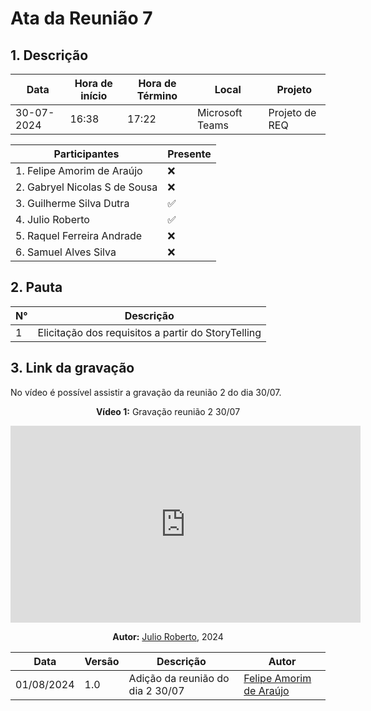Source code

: # **Ata da Reunião 7**

## 1. Descrição

| Data       | Hora de início | Hora de Término | Local            | Projeto        |
|------------|-----------------|-----------------|-----------------|----------------|
| 30-07-2024 | 16:38           | 17:22           | Microsoft Teams | Projeto de REQ |

| Participantes                              | Presente       |
|-----------------------------------------|----------|
| 1. Felipe Amorim de Araújo       | ❌       |
| 2. Gabryel Nicolas S de Sousa                 | ❌       |
| 3. Guilherme Silva Dutra                | ✅       |
| 4. Julio Roberto                | ✅       |
| 5. Raquel Ferreira Andrade          | ❌       | 
| 6. Samuel Alves Silva                | ❌       |

## 2. Pauta

| N° | Descrição                               |
|----|-----------------------------------------|
| 1  | Elicitação dos requisitos a partir do StoryTelling         |


## 3. Link da gravação

No vídeo é possível assistir a gravação da reunião 2 do dia 30/07.

<center>

**Vídeo 1:** Gravação reunião 2 30/07

<iframe width="560" height="315" src="https://www.youtube.com/embed/OW-2Q-uERm8?si=EzZHCBSaolMIjj5H" title="YouTube video player" frameborder="0" allow="accelerometer; autoplay; clipboard-write; encrypted-media; gyroscope; picture-in-picture; web-share" referrerpolicy="strict-origin-when-cross-origin" allowfullscreen></iframe>

**Autor:** [Julio Roberto](https://github.com/JulioR2022), 2024

</center>


| Data | Versão | Descrição | Autor |
| ---- | ------ | --------- | ----- |
| 01/08/2024 | 1.0 | Adição da reunião do dia 2 30/07 | [Felipe Amorim de Araújo](https://github.com/lipeaaraujo) |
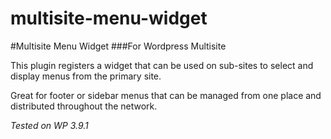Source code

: multisite-menu-widget
=====================
#Multisite Menu Widget
###For Wordpress Multisite

This plugin registers a widget that can be used on sub-sites to select and display menus from the primary site. 

Great for footer or sidebar menus that can be managed from one place and distributed throughout the network.

_Tested on WP 3.9.1_
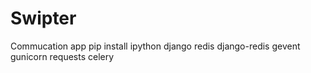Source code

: # Swipter
Commucation app
 pip install ipython django redis django-redis gevent gunicorn requests celery
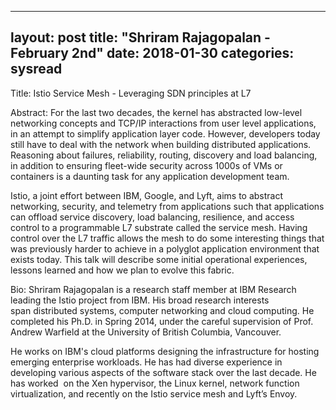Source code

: 
---
layout: post
title: "Shriram Rajagopalan - February 2nd"
date: 2018-01-30
categories: sysread
---

Title: Istio Service Mesh - Leveraging SDN principles at L7

Abstract: For the last two decades, the kernel has abstracted low-level networking concepts and TCP/IP interactions from user level applications, in an attempt to simplify application layer code. However, developers today still have to deal with the network when building distributed applications. Reasoning about failures, reliability, routing, discovery and load balancing, in addition to ensuring fleet-wide security across 1000s of VMs or containers is a daunting task for any application development team.

Istio, a joint effort between IBM, Google, and Lyft, aims to abstract networking, security, and telemetry from applications such that applications can offload service discovery, load balancing, resilience, and access control to a programmable L7 substrate called the service mesh. Having control over the L7 traffic allows the mesh to do some interesting things that was previously harder to achieve in a polyglot application environment that exists today. This talk will describe some initial operational experiences, lessons learned and how we plan to evolve this fabric.

Bio: Shriram Rajagopalan is a research staff member at IBM Research leading the Istio project from IBM. His broad research interests span distributed systems, computer networking and cloud computing. He completed his Ph.D. in Spring 2014, under the careful supervision of Prof. Andrew Warfield at the University of British Columbia, Vancouver.

He works on IBM's cloud platforms designing the infrastructure for hosting emerging enterprise workloads. He has had diverse experience in developing various aspects of the software stack over the last decade. He has worked  on the Xen hypervisor, the Linux kernel, network function virtualization, and recently on the Istio service mesh and Lyft’s Envoy.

WORK TO BE COMPLETED: The lines above from the one with "No vídeo é possível" through the one with "autoplay; clipboard-write; encrypted-media;" are to be duplicated exactly, ends included, with nothing added.

WRITTEN REPLY:
No vídeo é possível assistir a gravação da reunião 2 do dia 30/07.

<center>

**Vídeo 1:** Gravação reunião 2 30/07

<iframe width="560" height="315" src="https://www.youtube.com/embed/OW-2Q-uERm8?si=EzZHCBSaolMIjj5H" title="YouTube video player" frameborder="0" allow="accelerometer; autoplay; clipboard-write; encrypted-media; gyroscope; picture-in-picture; web-share" referrerpolicy="strict-origin-when-cross-origin" allowfullscreen></iframe>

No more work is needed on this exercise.